La chavala, con una sonrisa traviesa, se acercó a él y le susurró al oído: «¿Quieres cogerme aquí mismo?». Él no pudo resistirse y con una mirada llena de lujuria le respondió: «¡Sí, quiero cogerte como una puta en celo!». La excitación los invadió y entre risas nerviosas se adentraron en uno de los probadores.
Allí, entre la ropa de moda barata y las luces tenues, comenzaron a desnudarse con ansias desenfrenadas. Él le arrancó la blusa con fuerza, revelando unos senos firmes y apetecibles. No pudo resistirse y los tomó con sus manos, apretándolos con fuerza mientras ella gemía de placer.
«¡Maldita sea, qué tetas más deliciosas tienes!», exclamó él entre gemidos. Ella, excitada al máximo, le bajó los pantalones de un tirón, liberando una verga dura como roca que apuntaba directamente a su cara. Sin dudarlo, se acercó y comenzó a mamársela con ansias, sintiendo el sabor salado de su pija en su boca.
Los gemidos y susurros llenaban el pequeño espacio, mientras él la tomaba de las caderas y la inclinaba hacia adelante, dejando al descubierto su culo redondo y tentador. Con una mano guió su verga hacia la entrada de su concha, sintiendo cómo se abría lentamente para recibirlo.
El calor sofocante los envolvía mientras él la penetraba con fuerza, embistiéndola sin piedad. Los gemidos se mezclaban con el sonido de la ropa siendo arrastrada por el suelo, creando una sinfonía de placer y lujuria en medio de la tienda de ropas.
«¡Así, dame más fuerte, cabrón!», gritaba ella entre gemidos, mientras él embestía una y otra vez su coño húmedo y caliente. La pasión los consumía, llevándolos a un estado de éxtasis carnal donde solo importaba el sexo amateur y la satisfacción inmediata.
Entre gemidos y sudor, cambiaron de posición, esta vez con ella apoyada contra el espejo, su culo en pompa esperando ser penetrado. Él no dudó y con un rápido movimiento la empaló analmente, sintiendo cómo su verga era devorada por el estrecho agujero.
Los gritos de placer se intensificaron, mezclados con el sonido de la carne chocando contra el espejo. Él la embestía con fuerza, sintiendo el éxtasis de la penetración anal y disfrutando de la visión de su culo siendo destrozado por su pija dura.

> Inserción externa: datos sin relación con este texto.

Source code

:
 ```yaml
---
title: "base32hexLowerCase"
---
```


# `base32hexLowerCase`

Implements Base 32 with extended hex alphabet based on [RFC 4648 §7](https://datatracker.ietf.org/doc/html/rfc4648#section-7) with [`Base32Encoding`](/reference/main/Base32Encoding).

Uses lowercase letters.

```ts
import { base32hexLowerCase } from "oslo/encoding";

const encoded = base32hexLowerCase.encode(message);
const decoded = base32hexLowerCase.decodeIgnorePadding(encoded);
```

La chavala, en un estado de puro placer, se retorcía y gemía sin control, pidiendo más y más. Él, sintiendo la venida inminente, aceleró el ritmo de sus embestidas, sintiendo cómo el semen se acumulaba en sus testículos, listo para ser liberado.
Con un último empujón salvaje, se dejó ir, soltando una venida intensa y abundante que llenó por completo el interior de su ano. La chica, sintiendo el calor de su semen en lo más profundo de su ser, alcanzó un orgasmo desgarrador que la dejó temblando de placer.
Después de unos instantes de puro éxtasis, se separaron, con las piernas temblorosas y los cuerpos sudorosos. Se miraron con complicidad, sabiendo que habían vivido un momento único y salvaje en los probadores de Coppel.
Se vistieron con rapidez, arreglaron la ropa y salieron del probador, con una sonrisa pícara en los labios y la promesa tácita de volver a repetir esa experiencia salvaje y excitante en cualquier momento.